Physicists have for the first time discovered that black holes exert a pressure on their environment.
In 1974 Stephen Hawking made the seminal discovery that black holes emit thermal radiation. Previous to that, black holes were believed to be inert, the final stages of a dying heavy star.
The University of Sussex scientists have shown that black holes are, in fact, even more complex thermodynamic systems, with not only a temperature but also a pressure. The discovery is published in the journal Physical Review D.
The team, led by Professor Xavier Calmet and Folkert Kuipers in the Department of Physics and Astronomy at the varsity, were perplexed by an extra figure that was presenting in equations that they were running on quantum gravitational corrections to the entropy of a black hole. They later realised that it is behaving as a pressure.

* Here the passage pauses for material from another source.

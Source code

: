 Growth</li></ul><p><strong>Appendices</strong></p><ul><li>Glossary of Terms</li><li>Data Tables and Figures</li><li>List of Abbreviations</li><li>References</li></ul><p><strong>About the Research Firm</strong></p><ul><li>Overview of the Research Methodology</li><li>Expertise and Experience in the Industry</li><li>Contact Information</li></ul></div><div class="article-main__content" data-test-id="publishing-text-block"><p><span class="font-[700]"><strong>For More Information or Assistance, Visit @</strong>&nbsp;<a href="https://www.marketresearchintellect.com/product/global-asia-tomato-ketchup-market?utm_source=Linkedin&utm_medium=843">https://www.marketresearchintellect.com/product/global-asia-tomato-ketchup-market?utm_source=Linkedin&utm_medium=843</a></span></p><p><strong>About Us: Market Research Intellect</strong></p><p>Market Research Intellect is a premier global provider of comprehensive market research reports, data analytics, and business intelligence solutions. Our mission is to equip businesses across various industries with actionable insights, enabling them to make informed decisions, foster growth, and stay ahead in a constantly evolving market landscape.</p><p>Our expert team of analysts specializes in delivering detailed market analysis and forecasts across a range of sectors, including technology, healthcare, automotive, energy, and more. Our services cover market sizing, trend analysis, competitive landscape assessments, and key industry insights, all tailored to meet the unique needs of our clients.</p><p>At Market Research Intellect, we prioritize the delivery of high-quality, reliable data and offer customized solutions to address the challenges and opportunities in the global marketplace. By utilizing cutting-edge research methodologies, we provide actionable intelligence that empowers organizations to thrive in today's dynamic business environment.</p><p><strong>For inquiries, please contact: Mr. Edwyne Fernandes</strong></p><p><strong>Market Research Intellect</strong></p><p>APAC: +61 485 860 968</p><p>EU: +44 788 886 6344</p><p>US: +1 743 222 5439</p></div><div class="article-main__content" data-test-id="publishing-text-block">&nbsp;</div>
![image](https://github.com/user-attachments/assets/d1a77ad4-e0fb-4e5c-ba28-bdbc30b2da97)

Following further calculations, they confirmed their exciting finding that quantum gravity can lead to a pressure in black holes.
According to Calmet, Professor of Physics at the varsity, Hawking’s landmark intuition that black holes are not black but have a radiation spectrum that is very similar to that of a black body makes black holes an ideal laboratory to investigate the interplay between quantum mechanics, gravity, and thermodynamics.
“If you consider black holes within only general relativity, one can show that they have a singularity in their centres where the laws of physics as we know them must break down. It is hoped that when quantum field theory is incorporated into general relativity, we might be able to find a new description of black holes.
“Our work is a step in this direction, and although the pressure exerted by the black hole that we were studying is tiny, the fact that it is present opens up multiple new possibilities, spanning the study of astrophysics, particle physics and quantum physics,” Calmet said.